▶ [Exercise inputs]:
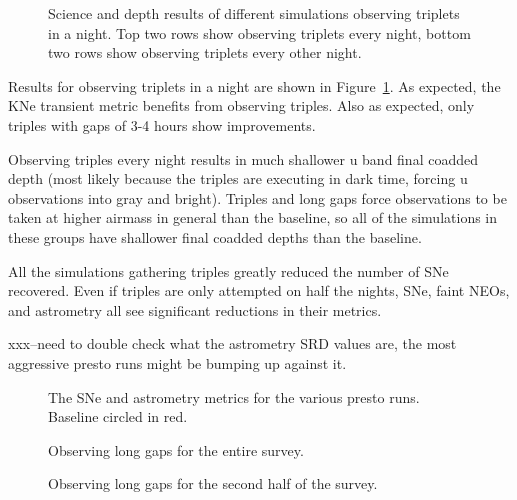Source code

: \begin{figure}

\caption{ Science and depth results of different simulations observing triplets in a night. Top two rows show observing triplets every night, bottom two rows show observing triplets every other night. \label{fig:presto}}
\end{figure}


Results for observing triplets in a night are shown in Figure~\ref{fig:presto}. As expected, the KNe transient metric benefits from observing triples. Also as expected, only triples with gaps of 3-4 hours show improvements.  

Observing triples every night results in much shallower u band final coadded depth (most likely because the triples are executing in dark time, forcing u observations into gray and bright). Triples and long gaps force observations to be taken at higher airmass in general than the baseline, so all of the simulations in these groups have shallower final coadded depths than the baseline.

All the simulations gathering triples greatly reduced the number of SNe recovered. Even if triples are only attempted on half the nights, SNe, faint NEOs, and astrometry all see significant reductions in their metrics.


xxx--need to double check what the astrometry SRD values are, the most aggressive presto runs might be bumping up against it.

\begin{figure}
\caption{The SNe and astrometry metrics for the various presto runs. Baseline circled in red. \label{fig:presto_metics} }
\end{figure}


\begin{figure}
\caption{Observing long gaps for the entire survey.}
\end{figure}

\begin{figure}
\caption{Observing long gaps for the second half of the survey.}
\end{figure}


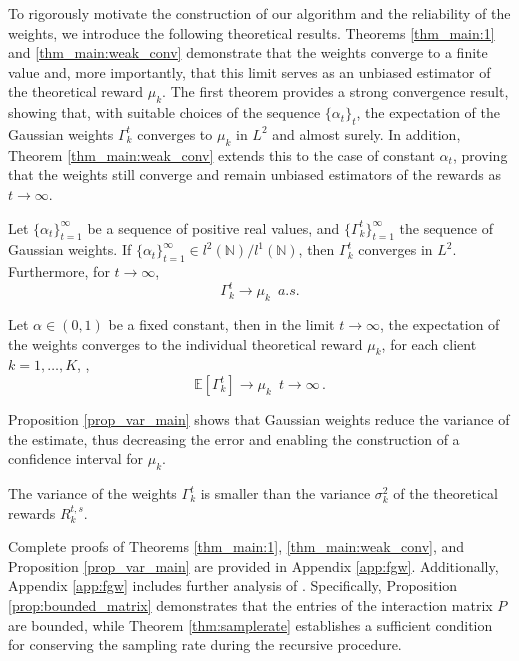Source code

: To rigorously motivate the construction of our algorithm and the reliability of the weights, we introduce the following theoretical results. Theorems \ref{thm_main:1} and \ref{thm_main:weak_conv} demonstrate that the weights converge to a finite value and, more importantly, that this limit serves as an unbiased estimator of the theoretical reward $\mu_k$. The first theorem provides a strong convergence result, showing that, with suitable choices of the sequence $\{\alpha_t\}_t$, the expectation of the Gaussian weights $\Gamma_k^t$ converges to $\mu_k$ in $L^2$ and almost surely. In addition, Theorem \ref{thm_main:weak_conv} extends this to the case of constant $\alpha_t$, proving that the weights still converge and remain unbiased estimators of the rewards as $t \to \infty$. 
\begin{theorem}\label{thm_main:1}
Let $\{\alpha_t\}_{t = 1}^\infty$ be a sequence of positive real values, and $\{\Gamma_k^t\}_{t=1}^\infty$ the sequence of Gaussian weights. If $\{\alpha_t\}_{t = 1}^\infty \in l^2(\mathbb{N})/l^1(\mathbb{N})$, then $\Gamma_k^t$ converges in $L^2$. Furthermore, for $t\to\infty$, 
\begin{equation}
    \Gamma_k^t \longrightarrow \mu_k\,\,\, a.s.
\end{equation}
\end{theorem}
\begin{theorem}\label{thm_main:weak_conv}
Let $\alpha \in (0,1)$ be a fixed constant, then in the limit $t \to \infty$, the expectation of the weights converges to the individual theoretical reward $\mu_k$, for each client $k = 1,\dots, K$, \ie,
\begin{equation}
    \mathbb{E}[\Gamma_k^t]\longrightarrow \mu_k\,\,\,t\to\infty\,.
\end{equation}
\end{theorem}
Proposition \ref{prop_var_main} shows that Gaussian weights reduce the variance of the estimate, thus decreasing the error and enabling the construction of a confidence interval for $\mu_k$.
\begin{proposition}\label{prop_var_main}
The variance of the weights $\Gamma_k^t$ is smaller than the variance $\sigma_k^2$ of the theoretical rewards $R_k^{t,s}$.
\end{proposition} 

Complete proofs of Theorems \ref{thm_main:1}, \ref{thm_main:weak_conv}, and Proposition \ref{prop_var_main} are provided in Appendix \ref{app:fgw}. Additionally, Appendix \ref{app:fgw} includes further analysis of \shortname. Specifically, Proposition \ref{prop:bounded_matrix} demonstrates that the entries of the interaction matrix $P$ are bounded, while Theorem \ref{thm:samplerate} establishes a sufficient condition for conserving the sampling rate during the recursive procedure.


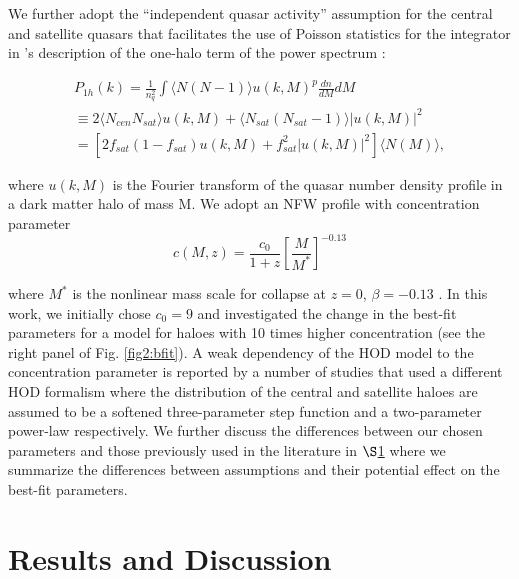 \documentclass[useAMS,usenatbib]{mn2e}
\begin{document}
We further adopt the ``independent quasar activity'' assumption for the central 
and satellite quasars that facilitates the use of Poisson statistics for the 
integrator in \citep{sel00}'s description of the one-halo term of the power 
spectrum \citep{ko12}:

 \begin{multline}
P_{1h}(k) = \frac{1}{n^{2}_{q}} \int \langle N(N-1)\rangle u(k,M)^p \frac{dn}{dM} dM  \\
\equiv 2 \langle N_{cen} N_{sat}\rangle u(k,M) + \langle N_{sat}(N_{sat}-1)\rangle |u(k,M)|^2 \\
%  
= [2 f_{sat}(1-f_{sat}) u(k,M)+f_{sat}^2 |u(k,M)|^2] \langle N(M)\rangle,
 \end{multline}

where $u(k,M)$ is the Fourier transform of the quasar number density profile in 
a dark matter halo of mass M. We adopt an NFW profile \citep{nfw97} with 
concentration parameter
\begin{equation}
c(M,z) = \frac{c_{0}}{1+z}[\frac{M}{M^{*}}]^{-0.13}
\end{equation}

 where $M^{*}$ is the nonlinear mass scale for collapse at $z=0$, $\beta = 
-0.13$ \citep{cs02}. In this work, we initially chose $c_0=9$ and investigated 
the change in the best-fit parameters for a model for haloes with 10 times 
higher concentration (see the right panel of Fig. \ref{fig2:bfit}). A weak 
dependency of the HOD model to the concentration parameter is reported by a 
number of studies \citep{ric12,ric13,sh13} that used a different HOD formalism 
where the distribution of the central and satellite haloes are assumed to be a 
softened three-parameter step function and a two-parameter power-law 
respectively.
 We further discuss the differences between our chosen parameters and those 
previously used in the literature in $\S$\ref{res} where we summarize the 
differences between assumptions and their potential effect on the best-fit 
parameters.    

\section{Results and Discussion}\label{res}
\end{document}
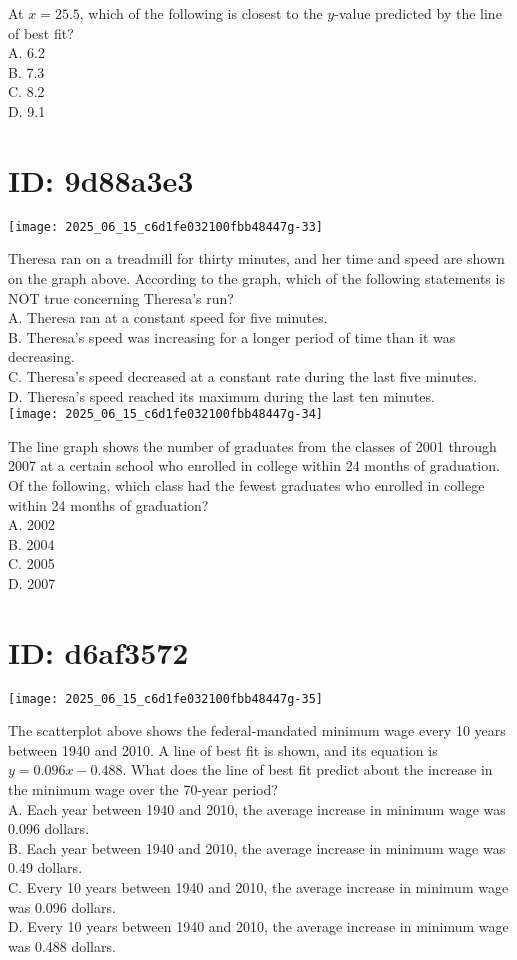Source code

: At $x=25.5$, which of the following is closest to the $y$-value predicted by the line of best fit?\\
A. 6.2\\
B. 7.3\\
C. 8.2\\
D. 9.1

\section*{ID: 9d88a3e3}
\begin{center}
\texttt{[image: 2025\_06\_15\_c6d1fe032100fbb48447g-33]}
\end{center}

Theresa ran on a treadmill for thirty minutes, and her time and speed are shown on the graph above. According to the graph, which of the following statements is NOT true concerning Theresa's run?\\
A. Theresa ran at a constant speed for five minutes.\\
B. Theresa's speed was increasing for a longer period of time than it was decreasing.\\
C. Theresa's speed decreased at a constant rate during the last five minutes.\\
D. Theresa's speed reached its maximum during the last ten minutes.\\
\texttt{[image: 2025\_06\_15\_c6d1fe032100fbb48447g-34]}

The line graph shows the number of graduates from the classes of 2001 through 2007 at a certain school who enrolled in college within 24 months of graduation. Of the following, which class had the fewest graduates who enrolled in college within 24 months of graduation?\\
A. 2002\\
B. 2004\\
C. 2005\\
D. 2007

\section*{ID: d6af3572}
\begin{center}
\texttt{[image: 2025\_06\_15\_c6d1fe032100fbb48447g-35]}
\end{center}

The scatterplot above shows the federal-mandated minimum wage every 10 years between 1940 and 2010. A line of best fit is shown, and its equation is $y=0.096 x-0.488$. What does the line of best fit predict about the increase in the minimum wage over the 70-year period?\\
A. Each year between 1940 and 2010, the average increase in minimum wage was 0.096 dollars.\\
B. Each year between 1940 and 2010, the average increase in minimum wage was 0.49 dollars.\\
C. Every 10 years between 1940 and 2010, the average increase in minimum wage was 0.096 dollars.\\
D. Every 10 years between 1940 and 2010, the average increase in minimum wage was 0.488 dollars.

▶ [Goal of the exercise]: The expected answer is the listing above, duplicated exactly, with its pictures removed.

▶ [Task solution]:
Source code

: \begin{figure}

\caption{ Science and depth results of different simulations observing triplets in a night. Top two rows show observing triplets every night, bottom two rows show observing triplets every other night. \label{fig:presto}}
\end{figure}


Results for observing triplets in a night are shown in Figure~\ref{fig:presto}. As expected, the KNe transient metric benefits from observing triples. Also as expected, only triples with gaps of 3-4 hours show improvements.  

Observing triples every night results in much shallower u band final coadded depth (most likely because the triples are executing in dark time, forcing u observations into gray and bright). Triples and long gaps force observations to be taken at higher airmass in general than the baseline, so all of the simulations in these groups have shallower final coadded depths than the baseline.

All the simulations gathering triples greatly reduced the number of SNe recovered. Even if triples are only attempted on half the nights, SNe, faint NEOs, and astrometry all see significant reductions in their metrics.


xxx--need to double check what the astrometry SRD values are, the most aggressive presto runs might be bumping up against it.

\begin{figure}
\caption{The SNe and astrometry metrics for the various presto runs. Baseline circled in red. \label{fig:presto_metics} }
\end{figure}


\begin{figure}
\caption{Observing long gaps for the entire survey.}
\end{figure}

\begin{figure}
\caption{Observing long gaps for the second half of the survey.}
\end{figure}


Source code

: To rigorously motivate the construction of our algorithm and the reliability of the weights, we introduce the following theoretical results. Theorems \ref{thm_main:1} and \ref{thm_main:weak_conv} demonstrate that the weights converge to a finite value and, more importantly, that this limit serves as an unbiased estimator of the theoretical reward $\mu_k$. The first theorem provides a strong convergence result, showing that, with suitable choices of the sequence $\{\alpha_t\}_t$, the expectation of the Gaussian weights $\Gamma_k^t$ converges to $\mu_k$ in $L^2$ and almost surely. In addition, Theorem \ref{thm_main:weak_conv} extends this to the case of constant $\alpha_t$, proving that the weights still converge and remain unbiased estimators of the rewards as $t \to \infty$. 
\begin{theorem}\label{thm_main:1}
Let $\{\alpha_t\}_{t = 1}^\infty$ be a sequence of positive real values, and $\{\Gamma_k^t\}_{t=1}^\infty$ the sequence of Gaussian weights. If $\{\alpha_t\}_{t = 1}^\infty \in l^2(\mathbb{N})/l^1(\mathbb{N})$, then $\Gamma_k^t$ converges in $L^2$. Furthermore, for $t\to\infty$, 
\begin{equation}
    \Gamma_k^t \longrightarrow \mu_k\,\,\, a.s.
\end{equation}
\end{theorem}
\begin{theorem}\label{thm_main:weak_conv}
Let $\alpha \in (0,1)$ be a fixed constant, then in the limit $t \to \infty$, the expectation of the weights converges to the individual theoretical reward $\mu_k$, for each client $k = 1,\dots, K$, \ie,
\begin{equation}
    \mathbb{E}[\Gamma_k^t]\longrightarrow \mu_k\,\,\,t\to\infty\,.
\end{equation}
\end{theorem}
Proposition \ref{prop_var_main} shows that Gaussian weights reduce the variance of the estimate, thus decreasing the error and enabling the construction of a confidence interval for $\mu_k$.
\begin{proposition}\label{prop_var_main}
The variance of the weights $\Gamma_k^t$ is smaller than the variance $\sigma_k^2$ of the theoretical rewards $R_k^{t,s}$.
\end{proposition} 

Complete proofs of Theorems \ref{thm_main:1}, \ref{thm_main:weak_conv}, and Proposition \ref{prop_var_main} are provided in Appendix \ref{app:fgw}. Additionally, Appendix \ref{app:fgw} includes further analysis of \shortname. Specifically, Proposition \ref{prop:bounded_matrix} demonstrates that the entries of the interaction matrix $P$ are bounded, while Theorem \ref{thm:samplerate} establishes a sufficient condition for conserving the sampling rate during the recursive procedure.


 \documentclass[useAMS,usenatbib]{mn2e}
\begin{document}
We further adopt the ``independent quasar activity'' assumption for the central 
and satellite quasars that facilitates the use of Poisson statistics for the 
integrator in \citep{sel00}'s description of the one-halo term of the power 
spectrum \citep{ko12}:

 \begin{multline}
P_{1h}(k) = \frac{1}{n^{2}_{q}} \int \langle N(N-1)\rangle u(k,M)^p \frac{dn}{dM} dM  \\
\equiv 2 \langle N_{cen} N_{sat}\rangle u(k,M) + \langle N_{sat}(N_{sat}-1)\rangle |u(k,M)|^2 \\
%  
= [2 f_{sat}(1-f_{sat}) u(k,M)+f_{sat}^2 |u(k,M)|^2] \langle N(M)\rangle,
 \end{multline}

where $u(k,M)$ is the Fourier transform of the quasar number density profile in 
a dark matter halo of mass M. We adopt an NFW profile \citep{nfw97} with 
concentration parameter
\begin{equation}
c(M,z) = \frac{c_{0}}{1+z}[\frac{M}{M^{*}}]^{-0.13}
\end{equation}

 where $M^{*}$ is the nonlinear mass scale for collapse at $z=0$, $\beta = 
-0.13$ \citep{cs02}. In this work, we initially chose $c_0=9$ and investigated 
the change in the best-fit parameters for a model for haloes with 10 times 
higher concentration (see the right panel of Fig. \ref{fig2:bfit}). A weak 
dependency of the HOD model to the concentration parameter is reported by a 
number of studies \citep{ric12,ric13,sh13} that used a different HOD formalism 
where the distribution of the central and satellite haloes are assumed to be a 
softened three-parameter step function and a two-parameter power-law 
respectively.
 We further discuss the differences between our chosen parameters and those 
previously used in the literature in $\S$\ref{res} where we summarize the 
differences between assumptions and their potential effect on the best-fit 
parameters.    

\section{Results and Discussion}\label{res}
\end{document}
Source code

: At $x=25.5$, which of the following is closest to the $y$-value predicted by the line of best fit?\\
A. 6.2\\
B. 7.3\\
C. 8.2\\
D. 9.1

\section*{ID: 9d88a3e3}
\begin{center}
\texttt{[image: 2025\_06\_15\_c6d1fe032100fbb48447g-33]}
\end{center}

Theresa ran on a treadmill for thirty minutes, and her time and speed are shown on the graph above. According to the graph, which of the following statements is NOT true concerning Theresa's run?\\
A. Theresa ran at a constant speed for five minutes.\\
B. Theresa's speed was increasing for a longer period of time than it was decreasing.\\
C. Theresa's speed decreased at a constant rate during the last five minutes.\\
D. Theresa's speed reached its maximum during the last ten minutes.\\
\texttt{[image: 2025\_06\_15\_c6d1fe032100fbb48447g-34]}

The line graph shows the number of graduates from the classes of 2001 through 2007 at a certain school who enrolled in college within 24 months of graduation. Of the following, which class had the fewest graduates who enrolled in college within 24 months of graduation?\\
A. 2002\\
B. 2004\\
C. 2005\\
D. 2007

\section*{ID: d6af3572}
\begin{center}
\texttt{[image: 2025\_06\_15\_c6d1fe032100fbb48447g-35]}
\end{center}

The scatterplot above shows the federal-mandated minimum wage every 10 years between 1940 and 2010. A line of best fit is shown, and its equation is $y=0.096 x-0.488$. What does the line of best fit predict about the increase in the minimum wage over the 70-year period?\\
A. Each year between 1940 and 2010, the average increase in minimum wage was 0.096 dollars.\\
B. Each year between 1940 and 2010, the average increase in minimum wage was 0.49 dollars.\\
C. Every 10 years between 1940 and 2010, the average increase in minimum wage was 0.096 dollars.\\
D. Every 10 years between 1940 and 2010, the average increase in minimum wage was 0.488 dollars.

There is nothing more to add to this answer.